3D Systems' products and services are used across industries to assist, either in part or in full, the design, manufacture and/or marketing processes. 3D Systems' technologies and materials are used for prototyping and the production of functional end-use parts, in addition to fast, precise design communication. Current 3D Systems-reliant industries include automotive, aerospace and defense, architecture, dental and healthcare, consumer goods, and manufacturing.

Examples of industry-specific applications include:
- Aerospace, for the manufacture and tooling of complex, durable and lighter-weight flight parts
- Architecture, for structure verification, design review, client concept communication, reverse structure engineering, and expedited scaled modeling
- Automotive, for design verification, difficult visualizations, and new engine development
- Defense, for lightweight flight and surveillance parts and the reduction of inventory with on-demand printing
- Dentistry, for restorations, molds and treatments.
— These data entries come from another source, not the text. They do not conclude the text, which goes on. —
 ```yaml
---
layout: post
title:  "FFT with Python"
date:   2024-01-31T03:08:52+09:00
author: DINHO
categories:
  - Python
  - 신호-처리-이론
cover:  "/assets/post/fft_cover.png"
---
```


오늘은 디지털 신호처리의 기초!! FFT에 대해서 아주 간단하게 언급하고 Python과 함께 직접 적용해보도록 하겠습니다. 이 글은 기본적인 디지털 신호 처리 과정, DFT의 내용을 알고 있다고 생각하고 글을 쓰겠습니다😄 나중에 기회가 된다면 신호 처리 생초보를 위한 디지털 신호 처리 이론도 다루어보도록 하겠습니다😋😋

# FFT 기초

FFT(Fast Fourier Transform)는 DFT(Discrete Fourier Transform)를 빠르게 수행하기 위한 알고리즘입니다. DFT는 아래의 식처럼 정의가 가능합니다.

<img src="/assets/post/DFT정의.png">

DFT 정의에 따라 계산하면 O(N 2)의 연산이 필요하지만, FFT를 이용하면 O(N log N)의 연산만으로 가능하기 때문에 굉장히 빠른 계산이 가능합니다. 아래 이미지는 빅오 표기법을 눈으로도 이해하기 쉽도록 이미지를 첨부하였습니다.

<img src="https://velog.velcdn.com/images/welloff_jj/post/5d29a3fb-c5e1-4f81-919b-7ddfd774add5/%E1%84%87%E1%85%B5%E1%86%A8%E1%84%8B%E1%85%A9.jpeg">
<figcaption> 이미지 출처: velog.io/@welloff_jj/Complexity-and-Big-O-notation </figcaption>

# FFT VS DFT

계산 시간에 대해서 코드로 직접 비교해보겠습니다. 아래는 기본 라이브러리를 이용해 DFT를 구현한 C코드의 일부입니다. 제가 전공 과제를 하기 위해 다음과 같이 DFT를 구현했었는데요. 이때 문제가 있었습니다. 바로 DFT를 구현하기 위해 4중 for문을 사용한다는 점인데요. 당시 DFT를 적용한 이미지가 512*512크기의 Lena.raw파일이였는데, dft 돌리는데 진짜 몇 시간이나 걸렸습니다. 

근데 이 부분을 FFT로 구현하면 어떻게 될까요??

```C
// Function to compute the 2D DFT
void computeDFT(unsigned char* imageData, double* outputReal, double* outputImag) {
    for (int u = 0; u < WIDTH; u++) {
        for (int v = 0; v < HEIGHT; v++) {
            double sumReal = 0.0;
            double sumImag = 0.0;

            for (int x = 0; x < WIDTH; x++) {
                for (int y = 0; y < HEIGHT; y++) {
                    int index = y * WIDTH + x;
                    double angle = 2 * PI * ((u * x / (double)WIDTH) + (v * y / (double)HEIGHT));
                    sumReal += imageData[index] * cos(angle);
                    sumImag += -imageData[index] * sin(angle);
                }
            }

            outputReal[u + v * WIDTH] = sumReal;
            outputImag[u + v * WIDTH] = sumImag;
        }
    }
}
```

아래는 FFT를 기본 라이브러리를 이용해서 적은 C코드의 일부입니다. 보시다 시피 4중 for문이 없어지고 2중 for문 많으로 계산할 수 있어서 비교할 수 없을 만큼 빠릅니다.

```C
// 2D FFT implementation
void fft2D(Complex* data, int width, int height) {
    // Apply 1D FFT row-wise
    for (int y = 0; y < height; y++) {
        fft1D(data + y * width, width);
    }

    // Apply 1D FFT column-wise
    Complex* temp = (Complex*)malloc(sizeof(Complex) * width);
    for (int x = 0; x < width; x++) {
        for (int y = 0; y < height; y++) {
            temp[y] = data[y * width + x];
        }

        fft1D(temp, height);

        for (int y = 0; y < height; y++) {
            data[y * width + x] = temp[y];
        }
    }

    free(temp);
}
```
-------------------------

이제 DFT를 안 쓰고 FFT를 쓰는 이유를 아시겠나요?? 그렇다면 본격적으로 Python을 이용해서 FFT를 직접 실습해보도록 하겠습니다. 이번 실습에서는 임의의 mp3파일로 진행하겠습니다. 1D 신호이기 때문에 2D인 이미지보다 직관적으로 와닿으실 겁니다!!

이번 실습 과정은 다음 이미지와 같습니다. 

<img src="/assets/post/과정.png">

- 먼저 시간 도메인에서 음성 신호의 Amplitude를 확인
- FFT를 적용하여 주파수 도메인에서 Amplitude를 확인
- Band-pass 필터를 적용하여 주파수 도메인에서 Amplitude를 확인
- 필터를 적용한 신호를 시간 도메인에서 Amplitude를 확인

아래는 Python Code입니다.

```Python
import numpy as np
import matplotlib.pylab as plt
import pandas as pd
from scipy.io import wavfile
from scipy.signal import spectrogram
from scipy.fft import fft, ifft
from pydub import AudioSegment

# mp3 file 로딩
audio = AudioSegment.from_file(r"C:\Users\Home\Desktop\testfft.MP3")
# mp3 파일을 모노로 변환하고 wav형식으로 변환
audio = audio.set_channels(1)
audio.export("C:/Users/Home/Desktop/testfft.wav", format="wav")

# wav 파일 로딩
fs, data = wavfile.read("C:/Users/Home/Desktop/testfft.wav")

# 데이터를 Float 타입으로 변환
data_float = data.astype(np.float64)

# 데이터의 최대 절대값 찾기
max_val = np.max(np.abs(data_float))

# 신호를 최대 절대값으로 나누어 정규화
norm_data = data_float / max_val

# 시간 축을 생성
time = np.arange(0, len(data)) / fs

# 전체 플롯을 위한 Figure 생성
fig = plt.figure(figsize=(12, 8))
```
Invisalign orthodontics devices use 3D Systems' technologies
- Education, for equation and geometry visualizations, art education, and design initiatives
- Entertainment, for the manufacture and prototyping of action figures, toys, games and game components; printing of sustainable guitars and basses, multifunction synthesizers, etc.
- Healthcare, for customized hearing aids and prosthetics, improved medicine delivery methods, respiratory devices, therapeutics, and flexible endoscopy and laparoscopy devices for improved procedures and recovery times
- Manufacturing, for faster product development cycles, mold production, prototypes, and design troubleshooting

For industries such as aerospace and automotive, 3D Systems' technologies have reduced the time needed to incorporate design drafts and enabled the production of more efficient parts of lighter weight. Because 3D printing builds layer-by-layer according to design, it does not need to accommodate the traditional manufacturing tools of subtractive methods, often resulting in lighter parts and more efficient geometries.

== Operations ==
In 2007, the company consolidated its offices, operations, and research and development functions into a new global headquarters in Rock Hill, South Carolina, US. About half of the headquarters' 80000 sqft consist of research and development laboratories with an 18000 sqft Rapid Manufacturing Center (RMC) with 3D Systems' rapid prototyping, rapid manufacturing and 3D printing systems at work.
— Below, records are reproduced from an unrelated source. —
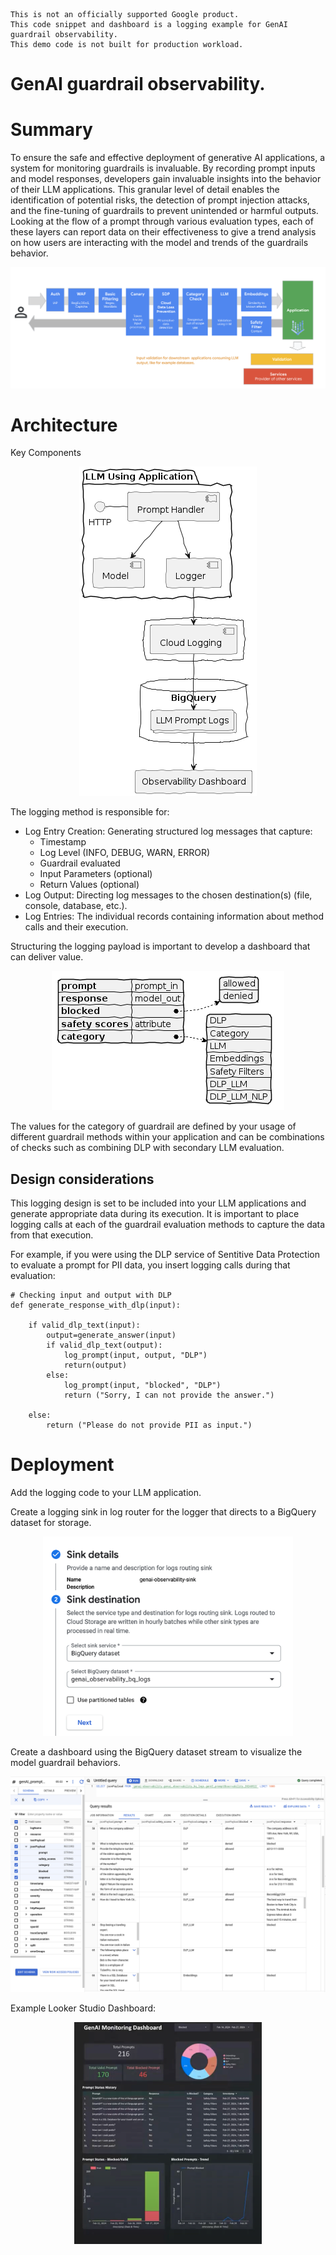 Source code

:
```
This is not an officially supported Google product.
This code snippet and dashboard is a logging example for GenAI guardrail observability. 
This demo code is not built for production workload. 
```

[//]: # "leesd@google.com"

# GenAI guardrail observability.

# Summary

To ensure the safe and effective deployment of generative AI applications, a system for monitoring guardrails is invaluable.  By recording prompt inputs and model responses, developers gain invaluable insights into the behavior of their LLM applications. This granular level of detail enables the identification of potential risks, the detection of prompt injection attacks, and the fine-tuning of guardrails to prevent unintended or harmful outputs. Looking at the flow of a prompt through various evaluation types, each of these layers can report data on their effectiveness to give a trend analysis on how users are interacting with the model and trends of the guardrails behavior.

![image](./images/genai_prompt_guardrails.png)


# Architecture 

Key Components

<p align="center"><img src="./images/observability_logging_architecture.png"></p>

The logging method is responsible for:
- Log Entry Creation: Generating structured log messages that capture:
	- Timestamp
	- Log Level (INFO, DEBUG, WARN, ERROR)
	- Guardrail evaluated
	- Input Parameters (optional)
	- Return Values (optional)
- Log Output: Directing log messages to the chosen destination(s) (file, console, database, etc.).
- Log Entries: The individual records containing information about method calls and their execution.

Structuring the logging payload is important to develop a dashboard that can deliver value.  
<p align="center"><img src="./images/json_payload.png"></p>
The values for the category of guardrail are defined by your usage of different guardrail methods within your application and can be combinations of checks such as combining DLP with secondary LLM evaluation. 

## Design considerations

This logging design is set to be included into your LLM applications and generate appropriate data during its execution.  It is important to place logging calls at each of the guardrail evaluation methods to capture the data from that execution. 

For example, if you were using the DLP service of Sentitive Data Protection to evaluate a prompt for PII data, you insert logging calls during that evaluation:
```
# Checking input and output with DLP
def generate_response_with_dlp(input):

    if valid_dlp_text(input):
        output=generate_answer(input)
        if valid_dlp_text(output):
            log_prompt(input, output, "DLP")
            return(output)
        else:
            log_prompt(input, "blocked", "DLP")
            return ("Sorry, I can not provide the answer.")

    else:
        return ("Please do not provide PII as input.")
```

# Deployment

Add the logging code to your LLM application.

Create a logging sink in log router for the logger that directs to a BigQuery dataset for storage.
<p align="center"><img width=400 src="./images/sink_details.png"></p>

Create a dashboard using the BigQuery dataset stream to visualize the model guardrail behaviors.
<p align="center"><img src="./images/bq_dataset_genai_observability.png"></p>

Example Looker Studio Dashboard:
<p align="center"><img width=300 src="./images/looker_studio_bashboard.png"></p>
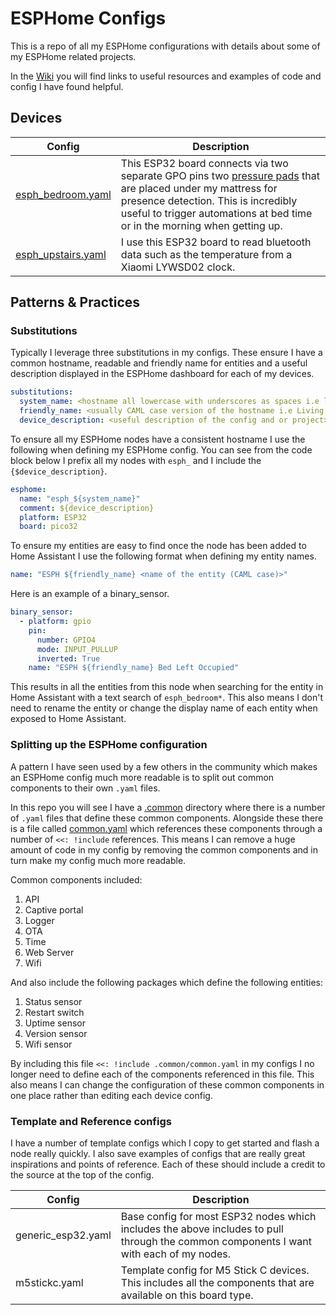 # ESPHome Configs
This is a repo of all my ESPHome configurations with details about some of my ESPHome related projects. 

In the [Wiki](/wiki) you will find links to useful resources and examples of code and config I have found helpful.

## Devices

| Config | Description |
|--------|-------------|
| [esph_bedroom.yaml](/esph_bedroom.yaml) | This ESP32 board connects via two separate GPO pins two [pressure pads](https://www.amazon.co.uk/gp/product/B0045U4MNC) that are placed under my mattress for presence detection. This is incredibly useful to trigger automations at bed time or in the morning when getting up. |
| [esph_upstairs.yaml](/esph_upstairs.yaml) | I use this ESP32 board to read bluetooth data such as the temperature from a Xiaomi LYWSD02 clock. |

## Patterns & Practices

### Substitutions
Typically I leverage three substitutions in my configs. These ensure I have a common hostname, readable and friendly name for entities and a useful description displayed in the ESPHome dashboard for each of my devices.
```yaml
substitutions:
  system_name: <hostname all lowercase with underscores as spaces i.e living_room>
  friendly_name: <usually CAML case version of the hostname i.e Living Room>
  device_description: <useful description of the config and or project>
```
To ensure all my ESPHome nodes have a consistent hostname I use the following when defining my ESPHome config. You can see from the code block below I prefix all my nodes with ```esph_``` and I include the ```{$device_description}```.
```yaml
esphome:
  name: "esph_${system_name}"
  comment: ${device_description}
  platform: ESP32
  board: pico32
```
To ensure my entities are easy to find once the node has been added to Home Assistant I use the following format when defining my entity names.
```yaml
name: "ESPH ${friendly_name} <name of the entity (CAML case)>"
```
Here is an example of a binary_sensor. 
```yaml
binary_sensor:
  - platform: gpio
    pin: 
      number: GPIO4
      mode: INPUT_PULLUP
      inverted: True      
    name: "ESPH ${friendly_name} Bed Left Occupied"
```
This results in all the entities from this node when searching for the entity in Home Assistant with a text search of ```esph_bedroom*```. This also means I don't need to rename the entity or change the display name of each entity when exposed to Home Assistant.

### Splitting up the ESPHome configuration
A pattern I have seen used by a few others in the community which makes an ESPHome config much more readable is to split out common components to their own ```.yaml``` files. 

In this repo you will see I have a [.common](/.common) directory where there is a number of ```.yaml``` files that define these common components. Alongside these there is a file called [common.yaml](.common/common.yaml) which references these components through a number of ```<<: !include``` references. This means I can remove a huge amount of code in my config by removing the common components and in turn make my config much more readable. 

Common components included:
1. API
1. Captive portal
1. Logger
1. OTA
1. Time
1. Web Server
1. Wifi

And also include the following packages which define the following entities:
1. Status sensor
1. Restart switch
1. Uptime sensor
1. Version sensor
1. Wifi sensor

By including this file ```<<: !include .common/common.yaml``` in my configs I no longer need to define each of the components referenced in this file. This also means I can change the configuration of these common components in one place rather than editing each device config.

### Template and Reference configs
I have a number of template configs which I copy to get started and flash a node really quickly. I also save examples of configs that are really great inspirations and points of reference. Each of these should include a credit to the source at the top of the config.

| Config | Description |
|--------|-------------|
| generic_esp32.yaml | Base config for most ESP32 nodes which includes the above includes to pull through the common components I want with each of my nodes. |
| m5stickc.yaml | Template config for M5 Stick C devices. This includes all the components that are available on this board type. |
With customers in 80 countries, 3D Systems has over 2100 employees in 25 worldwide locations, including San Francisco, Leuven, France, Germany, Italy, Switzerland, South Korea, Brazil, the United Kingdom, China and Japan. The company has more than 359 U.S. and foreign patents.

In 2019, the company consolidated resources within its On Demand domestic rapid printing service locations into Littleton, Seattle, Lawrenceburg, and Wilsonville. Restructuring and additions were made to the Lawrenceburg facility for future expansions and growth, which nearly doubled its size.
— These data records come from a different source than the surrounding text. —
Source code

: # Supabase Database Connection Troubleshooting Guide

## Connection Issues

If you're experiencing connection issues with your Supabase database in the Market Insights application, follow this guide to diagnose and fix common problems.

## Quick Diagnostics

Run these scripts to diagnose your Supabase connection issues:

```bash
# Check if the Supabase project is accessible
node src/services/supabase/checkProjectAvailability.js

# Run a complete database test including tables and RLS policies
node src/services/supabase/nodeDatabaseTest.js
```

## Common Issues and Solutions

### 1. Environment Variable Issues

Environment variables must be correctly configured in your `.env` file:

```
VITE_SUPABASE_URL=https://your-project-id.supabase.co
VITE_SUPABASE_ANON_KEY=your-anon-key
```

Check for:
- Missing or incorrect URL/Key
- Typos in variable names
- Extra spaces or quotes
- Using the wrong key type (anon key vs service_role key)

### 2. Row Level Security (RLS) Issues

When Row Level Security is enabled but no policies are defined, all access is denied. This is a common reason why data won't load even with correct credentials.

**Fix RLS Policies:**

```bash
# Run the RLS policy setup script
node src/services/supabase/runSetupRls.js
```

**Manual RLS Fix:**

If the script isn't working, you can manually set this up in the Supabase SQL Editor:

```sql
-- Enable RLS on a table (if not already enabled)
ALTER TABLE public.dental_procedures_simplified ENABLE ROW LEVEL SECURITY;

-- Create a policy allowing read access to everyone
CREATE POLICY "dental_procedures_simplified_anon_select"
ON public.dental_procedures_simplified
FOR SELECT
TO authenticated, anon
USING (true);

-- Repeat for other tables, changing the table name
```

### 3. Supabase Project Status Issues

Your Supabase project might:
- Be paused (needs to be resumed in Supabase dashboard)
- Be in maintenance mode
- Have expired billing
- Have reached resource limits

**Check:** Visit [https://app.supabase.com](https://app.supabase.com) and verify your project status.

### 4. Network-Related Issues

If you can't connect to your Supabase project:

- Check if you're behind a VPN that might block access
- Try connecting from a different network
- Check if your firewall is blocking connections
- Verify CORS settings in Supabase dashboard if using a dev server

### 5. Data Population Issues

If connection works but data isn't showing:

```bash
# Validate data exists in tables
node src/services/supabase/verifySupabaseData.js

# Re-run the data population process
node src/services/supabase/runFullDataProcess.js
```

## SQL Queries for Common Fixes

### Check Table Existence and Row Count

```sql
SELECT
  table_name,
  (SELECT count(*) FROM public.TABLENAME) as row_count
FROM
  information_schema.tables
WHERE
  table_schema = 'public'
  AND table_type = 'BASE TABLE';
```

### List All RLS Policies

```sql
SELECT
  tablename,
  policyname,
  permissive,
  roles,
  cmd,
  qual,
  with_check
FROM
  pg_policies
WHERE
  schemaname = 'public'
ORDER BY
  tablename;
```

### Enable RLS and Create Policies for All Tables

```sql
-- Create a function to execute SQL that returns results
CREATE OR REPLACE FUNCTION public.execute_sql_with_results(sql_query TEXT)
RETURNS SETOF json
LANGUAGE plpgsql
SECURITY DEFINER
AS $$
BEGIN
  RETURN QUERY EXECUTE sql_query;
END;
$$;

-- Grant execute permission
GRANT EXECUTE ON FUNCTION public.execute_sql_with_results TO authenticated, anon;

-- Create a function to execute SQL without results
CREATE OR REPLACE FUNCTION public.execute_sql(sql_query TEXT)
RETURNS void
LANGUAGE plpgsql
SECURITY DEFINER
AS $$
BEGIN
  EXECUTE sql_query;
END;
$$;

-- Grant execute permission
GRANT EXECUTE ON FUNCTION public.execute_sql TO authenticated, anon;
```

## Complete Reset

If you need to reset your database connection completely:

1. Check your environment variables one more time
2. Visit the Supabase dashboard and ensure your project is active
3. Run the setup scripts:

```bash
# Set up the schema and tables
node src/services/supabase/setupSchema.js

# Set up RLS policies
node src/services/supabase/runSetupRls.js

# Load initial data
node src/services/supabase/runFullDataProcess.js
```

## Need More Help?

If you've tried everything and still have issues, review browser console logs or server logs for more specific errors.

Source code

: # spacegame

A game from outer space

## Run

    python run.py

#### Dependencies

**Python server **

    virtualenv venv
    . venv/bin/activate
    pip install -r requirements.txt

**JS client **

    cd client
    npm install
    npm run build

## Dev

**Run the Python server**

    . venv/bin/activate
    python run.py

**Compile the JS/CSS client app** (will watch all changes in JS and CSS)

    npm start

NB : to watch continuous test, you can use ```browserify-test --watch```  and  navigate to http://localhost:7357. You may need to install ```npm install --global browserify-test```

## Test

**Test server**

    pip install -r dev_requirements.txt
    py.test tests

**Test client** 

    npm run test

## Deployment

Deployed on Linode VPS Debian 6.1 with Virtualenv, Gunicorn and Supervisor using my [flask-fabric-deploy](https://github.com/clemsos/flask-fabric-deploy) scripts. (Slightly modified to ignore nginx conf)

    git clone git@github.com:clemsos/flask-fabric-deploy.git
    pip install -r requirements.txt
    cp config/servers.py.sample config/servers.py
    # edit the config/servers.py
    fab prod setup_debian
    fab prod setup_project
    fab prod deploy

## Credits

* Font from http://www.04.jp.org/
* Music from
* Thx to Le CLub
=== Community involvement and partnerships ===
3D Systems is involved in a multi-year agreement with the Smithsonian Institution as part of an effort to strengthen collections' stewardship and increase collection accessibility through 3D representations. In 2012, 3D Systems began partnering with the Scholastic Art & Writing Awards in the Future New category, where three winners are awarded with a $1000 scholarship in addition to the prizes and recognition granted to winners by the Scholastic Awards, and contributed two production-grade 3D printers to the National Network for Manufacturing Innovation (NNMI), which aims to re-localize manufacturing and increase US manufacturing competitiveness. 3D Systems is also a corporate underwriter of the National Children's Oral Health Foundation (NCOHF), which delivers educational, preventative and treatment oral health services to children in at-risk populations.

On February 18 of 2014, Ekso Bionics debuted the first ever 3D-printed hybrid exoskeleton in collaboration with 3D Systems.